MATERIAL FOR THE TASK:
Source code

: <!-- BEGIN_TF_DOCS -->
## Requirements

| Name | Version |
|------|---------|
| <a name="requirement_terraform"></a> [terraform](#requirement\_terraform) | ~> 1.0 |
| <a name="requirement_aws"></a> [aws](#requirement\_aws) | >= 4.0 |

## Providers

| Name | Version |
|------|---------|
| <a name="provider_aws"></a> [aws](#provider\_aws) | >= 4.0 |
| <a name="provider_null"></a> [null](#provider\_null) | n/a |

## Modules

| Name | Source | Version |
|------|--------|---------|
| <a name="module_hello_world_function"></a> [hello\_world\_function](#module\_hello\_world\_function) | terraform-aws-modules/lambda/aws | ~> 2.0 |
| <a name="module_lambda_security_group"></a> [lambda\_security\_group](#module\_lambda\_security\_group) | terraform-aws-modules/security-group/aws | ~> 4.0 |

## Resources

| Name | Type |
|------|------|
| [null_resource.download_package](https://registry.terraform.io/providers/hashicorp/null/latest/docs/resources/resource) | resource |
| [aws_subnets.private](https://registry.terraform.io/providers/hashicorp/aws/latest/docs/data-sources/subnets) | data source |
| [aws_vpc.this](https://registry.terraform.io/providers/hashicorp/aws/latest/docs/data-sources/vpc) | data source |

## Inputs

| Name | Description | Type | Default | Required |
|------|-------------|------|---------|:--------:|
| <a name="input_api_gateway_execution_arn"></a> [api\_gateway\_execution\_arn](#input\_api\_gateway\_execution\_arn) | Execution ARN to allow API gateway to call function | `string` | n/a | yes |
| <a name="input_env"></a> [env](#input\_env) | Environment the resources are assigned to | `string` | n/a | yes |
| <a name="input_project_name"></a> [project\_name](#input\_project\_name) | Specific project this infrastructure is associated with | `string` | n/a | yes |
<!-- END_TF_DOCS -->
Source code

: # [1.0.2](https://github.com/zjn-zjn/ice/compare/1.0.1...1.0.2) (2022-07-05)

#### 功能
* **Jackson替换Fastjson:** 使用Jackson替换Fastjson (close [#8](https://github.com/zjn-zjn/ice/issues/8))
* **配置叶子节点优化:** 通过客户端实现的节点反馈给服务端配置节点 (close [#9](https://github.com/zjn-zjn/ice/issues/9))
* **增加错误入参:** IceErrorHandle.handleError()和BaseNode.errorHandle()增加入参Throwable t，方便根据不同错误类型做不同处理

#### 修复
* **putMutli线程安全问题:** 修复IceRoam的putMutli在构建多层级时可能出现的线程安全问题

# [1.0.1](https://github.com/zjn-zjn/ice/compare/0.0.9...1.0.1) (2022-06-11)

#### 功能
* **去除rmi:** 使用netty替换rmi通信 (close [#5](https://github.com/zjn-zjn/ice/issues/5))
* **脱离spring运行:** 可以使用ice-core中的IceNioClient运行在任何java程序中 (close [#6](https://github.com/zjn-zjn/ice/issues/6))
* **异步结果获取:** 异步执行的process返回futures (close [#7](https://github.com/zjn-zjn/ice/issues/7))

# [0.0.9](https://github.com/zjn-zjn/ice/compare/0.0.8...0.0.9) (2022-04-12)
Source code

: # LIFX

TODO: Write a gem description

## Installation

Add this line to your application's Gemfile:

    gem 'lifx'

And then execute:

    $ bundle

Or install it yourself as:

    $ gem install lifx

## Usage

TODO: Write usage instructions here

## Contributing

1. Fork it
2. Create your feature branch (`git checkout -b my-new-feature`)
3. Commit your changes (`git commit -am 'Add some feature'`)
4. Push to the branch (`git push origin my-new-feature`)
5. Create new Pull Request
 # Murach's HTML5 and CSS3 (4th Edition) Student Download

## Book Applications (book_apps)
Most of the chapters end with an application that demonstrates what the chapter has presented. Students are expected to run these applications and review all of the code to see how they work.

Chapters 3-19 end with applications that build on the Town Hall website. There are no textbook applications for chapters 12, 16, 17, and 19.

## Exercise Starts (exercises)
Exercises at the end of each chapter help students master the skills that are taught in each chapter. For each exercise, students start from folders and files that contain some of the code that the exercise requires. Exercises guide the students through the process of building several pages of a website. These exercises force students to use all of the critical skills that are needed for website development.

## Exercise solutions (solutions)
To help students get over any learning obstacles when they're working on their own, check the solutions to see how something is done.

ASSIGNMENT: Lines of the listing above that include the string "data" should each be copied.

ANSWER FOR THE TASK:
| [aws_subnets.private](https://registry.terraform.io/providers/hashicorp/aws/latest/docs/data-sources/subnets) | data source |
| [aws_vpc.this](https://registry.terraform.io/providers/hashicorp/aws/latest/docs/data-sources/vpc) | data source |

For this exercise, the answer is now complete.